Paroki Santa Maria Immaculata Slawi berdiri di daerah Kabupaten Tegal yang memiliki sejarah berkembangnya masyarakat Tionghoa. Etnis Tionghoa berperan penting dalam dinamika Paroki. Mereka sekaligus menghidupi budaya Tionghoa dan iman Katolik. Akibat kebijakan orde baru mereka tidak bisa menghidupi budaya mereka, tetapi Keputusan Presiden Nomor 6 Tahun 2000 dan Keputusan Presiden Nomor 19 Tahun 2000 membuka ruang bagi ekspresi budaya mereka. Pada Tahun Baru Imlek mereka mulai mengadakan kirab gotong toa pek kong atau tepekong. Ritual gotong tepekong merupakan arak-arakan tandu yang berisikan patung leluhur yang diarak mengelilingi kota. Tulisan ini akan menggali penghayatan orang Katolik-Tionghoa dalam menghidupi kedua tradisi yang berbeda. Pemikiran Homi K. Bhabha digunakan untuk memahami pilihan sikap umat Tionghoa-Katolik di Slawi. Dalam kajiannya, Homi K. Bhabha berbicara mengenai “ruang ketiga,” pertemuan atau interaksi antara dua budaya atau identitas yang berbeda dalam satu ruang yang sama.

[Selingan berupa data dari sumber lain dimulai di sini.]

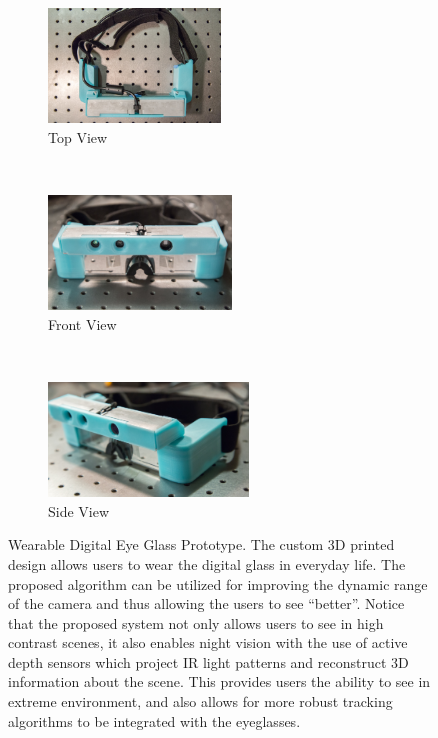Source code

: \begin{figure}
\centering
\begin{subfigure}{.32\textwidth}
\centering
\includegraphics[height=1.2in]{ch4/diagrams/hdrglass/lowres/IMG_0257.jpg}
\caption{Top View}
\label{fig_third_case}
\end{subfigure}
~
\begin{subfigure}{.32\textwidth}
\centering
\includegraphics[height=1.2in]{ch4/diagrams/hdrglass/lowres/IMG_0263.jpg}
\caption{Front View}
\label{fig_second_case}
\end{subfigure}
~
\begin{subfigure}{.32\textwidth}
\centering
\includegraphics[height=1.2in]{ch4/diagrams/hdrglass/lowres/IMG_0258.jpg}
\caption{Side View}
\label{fig_first_case}
\end{subfigure}

\caption{Wearable Digital Eye Glass Prototype. The custom 3D printed design allows users to wear the digital glass in everyday life. The proposed algorithm can be utilized for improving the dynamic range of the camera and thus allowing the users to see ``better''. Notice that the proposed system not only allows users to see in high contrast scenes, it also enables night vision with the use of active depth sensors which project IR light patterns and reconstruct 3D information about the scene. This provides users the ability to see in extreme environment, and also allows for more robust tracking algorithms to be integrated with the eyeglasses.}
\label{fig_wearable_glass}
\end{figure}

Homi K. Bhabha menekankan “ruang ketiga” bukan hanya sebagai hasil pertemuan antara dua budaya melainkan juga membangun konstruksi sosial yang dinamis. Analisis terhadap realitas ini akan membantu memahami kompleksitas pemaknaan umat akan kekayaan agama dan budayanya.